Eine vielfältige Gastronomie rundet das Bild ab, bodenständig und renommiert wie etwa der Zehntkeller, der heute biologisch angebauten Wein vom eigenen Gut anbietet, zumeist gereift im Barrique-keller aus dem Jahre 1883. Tucho und Karlchen haben hier gern und lange gehockt: „Als wir das erste Glas getrunken hatten, wurden wir ganz still. der Wirt hatte einen 17er auf dem Faß, der war hell und zart ... schade, dass man einen Wein nicht streicheln kann ...“Oder die Iphöfer Kammer, geführt von Heidrun Kaufmann, die Franken mal als Weinkönigin repräsentiert und später Iphofens erste Vinothek eröffnet hat.
Schon glänzt überall in Mainfranken der junge Wein, der Bremser, in den Gläsern. Er passt zu den Spezialitäten der Saison, in der Steinpilze und demnächst wieder Rehbock und Rebhuhn auf den Karten stehen. Danach ein Dessert von fränkischen Zwetschgen oder ein Steigerwälder Bauernkäse, dazu ein Iphöfer Burgweg, fruchtig und vollmundig, Herz, was willst du mehr, oder um es mit Tucholsky zu sagen: „Das ganz große Glück ...“
Durchs Rödelseer Tor führt der Weg aus Iphofen hinaus, Richtung Kitzingen, entlang großer Geschichte und großen Weinen: Schloss Schwanberg liegt am Wegesrand. Viele Legenden ranken sich um den Hügel, mit jedem Glas werden sie fantasievoller. Wahr ist hingegen, dass die steilen Kanten des Steigerwaldes zu den besten Lagen Weinfrankens gehören, Schwanleite, Steige, Zabelstein und mehr, auf 1500 Hektar Rebfläche.
„In Ochsenfurt ... haben wir am äußersten Stadttor einen Ratsdiener gesehen, der stand da und regelte den Verkehr. Die Ochsenkutscher, die Mist karrten, streckten den linken Arm heraus ...“
Viel zu regeln gibt es dort auch heute nicht. Noch immer präsentiert sich das Städtchen wie nach alten Bildern eingerichtet: Gräben, Tore, Türme, dicke Mauern und das Rathaus aus dem 15. Jahrhundert.
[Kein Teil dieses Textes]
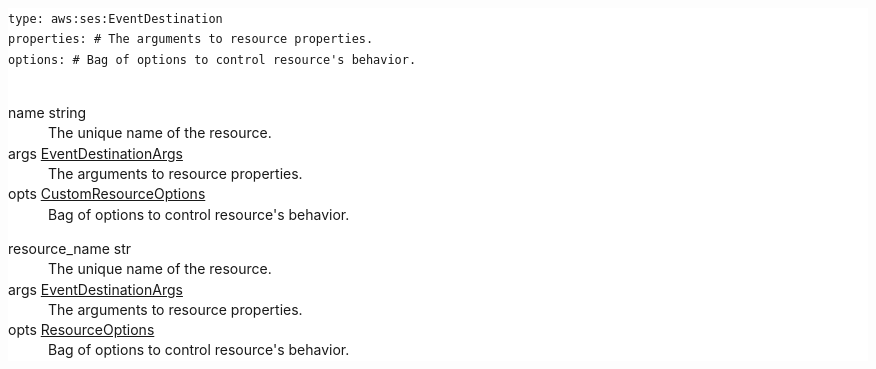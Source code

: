 <div>
<pulumi-choosable type="language" values="yaml">
<div class="highlight"><pre class="chroma"><code class="language-yaml" data-lang="yaml">type: <span class="nx">aws:ses:EventDestination</span><span class="p"></span>
<span class="p">properties</span><span class="p">: </span><span class="c">#&nbsp;The arguments to resource properties.</span>
<span class="p"></span><span class="p">options</span><span class="p">: </span><span class="c">#&nbsp;Bag of options to control resource&#39;s behavior.</span>
<span class="p"></span>
</code></pre></div>
</pulumi-choosable>
</div>

<div>
<pulumi-choosable type="language" values="javascript,typescript">

<dl class="resources-properties"><dt
        class="property-required" title="Required">
        <span>name</span>
        <span class="property-indicator"></span>
        <span class="property-type">string</span>
    </dt>
    <dd>The unique name of the resource.</dd><dt
        class="property-required" title="Required">
        <span>args</span>
        <span class="property-indicator"></span>
        <span class="property-type"><a href="#inputs">EventDestinationArgs</a></span>
    </dt>
    <dd>The arguments to resource properties.</dd><dt
        class="property-optional" title="Optional">
        <span>opts</span>
        <span class="property-indicator"></span>
        <span class="property-type"><a href="/docs/reference/pkg/nodejs/pulumi/pulumi/#CustomResourceOptions">CustomResourceOptions</a></span>
    </dt>
    <dd>Bag of options to control resource&#39;s behavior.</dd></dl>

</pulumi-choosable>
</div>

<div>
<pulumi-choosable type="language" values="python">

<dl class="resources-properties"><dt
        class="property-required" title="Required">
        <span>resource_name</span>
        <span class="property-indicator"></span>
        <span class="property-type">str</span>
    </dt>
    <dd>The unique name of the resource.</dd><dt
        class="property-required" title="Required">
        <span>args</span>
        <span class="property-indicator"></span>
        <span class="property-type"><a href="#inputs">EventDestinationArgs</a></span>
    </dt>
    <dd>The arguments to resource properties.</dd><dt
        class="property-optional" title="Optional">
        <span>opts</span>
        <span class="property-indicator"></span>
        <span class="property-type"><a href="/docs/reference/pkg/python/pulumi/#pulumi.ResourceOptions">ResourceOptions</a></span>
    </dt>
    <dd>Bag of options to control resource&#39;s behavior.</dd></dl>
Eine Spieluhr an seinem Turm erinnert an die Vergänglichkeit im Allgemeinen und an die Stadtgeschichte: „Als die Uhr auf dem Rathaus sechs schlug ... stürmten (wir) hinaus, um uns anzusehen, wie die Apostel ihre Köpfe herausstreckten, die Bullen gegeneinander anliefen und der Tod mit der Hippe nickte.“
Langsam geht es am Main entlang in Richtung Würzburg. Die Weinberge leuchten in goldenen und rotbraunen Tönen:
Es herrscht der fränkische Indianersommer. Eben sind wir noch am westlichen Mainufer durch Winterhausen gebummelt, dann, neuen Horizonten und dem östlichen Mainufer entgegen, fahren wir über die Brücke nach Sommerhausen. Das Städtchen hat 1500 Einwohner, viele Künstler, zwei Theater und ist renommiert weit über Franken hinaus.
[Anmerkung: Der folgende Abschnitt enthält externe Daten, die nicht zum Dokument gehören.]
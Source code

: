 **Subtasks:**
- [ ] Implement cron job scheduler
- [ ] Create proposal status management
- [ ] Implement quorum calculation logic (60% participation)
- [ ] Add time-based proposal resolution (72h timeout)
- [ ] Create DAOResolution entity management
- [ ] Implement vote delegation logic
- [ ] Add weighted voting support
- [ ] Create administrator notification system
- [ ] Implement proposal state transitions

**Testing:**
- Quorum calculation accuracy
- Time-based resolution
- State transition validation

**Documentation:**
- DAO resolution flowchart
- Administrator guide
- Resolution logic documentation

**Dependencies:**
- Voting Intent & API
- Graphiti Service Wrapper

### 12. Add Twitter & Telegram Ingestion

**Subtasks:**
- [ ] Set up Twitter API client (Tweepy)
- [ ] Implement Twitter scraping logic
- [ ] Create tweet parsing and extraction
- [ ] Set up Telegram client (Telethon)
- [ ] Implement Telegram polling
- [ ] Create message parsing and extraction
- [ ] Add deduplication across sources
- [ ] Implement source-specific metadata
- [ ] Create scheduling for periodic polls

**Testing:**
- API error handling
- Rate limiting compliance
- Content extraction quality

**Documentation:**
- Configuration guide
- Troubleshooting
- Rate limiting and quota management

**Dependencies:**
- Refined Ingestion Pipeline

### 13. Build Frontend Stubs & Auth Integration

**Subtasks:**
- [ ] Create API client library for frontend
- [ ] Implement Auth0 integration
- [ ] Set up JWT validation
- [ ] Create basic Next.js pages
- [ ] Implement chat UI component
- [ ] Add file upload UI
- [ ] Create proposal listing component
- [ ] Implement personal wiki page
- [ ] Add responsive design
Noch ein paar sanft-wellige Rebenhügel, hier und da ein Gasthof, der einfache Sinnenfreude verheißt. Dann endet mit der Auffahrt zur Autobahn die kleine Auszeit in Mainfranken. Wir nehmen uns vor, Tucholsky wieder häufiger zu lesen, sein „Pyrenäenbuch“zum Beispiel, auch „Rheinsberg“, „Schloss Gripsholm“, oder, zum Nachträumen, die Wandererinnerungen aus dem Spessart, aus dem die Zitate in diesem Artikel stammen, Reiseverführer allesamt. Mit einem Augenzwinkern und sanfter Traurigkeit führen sie zu heiteren Wundern.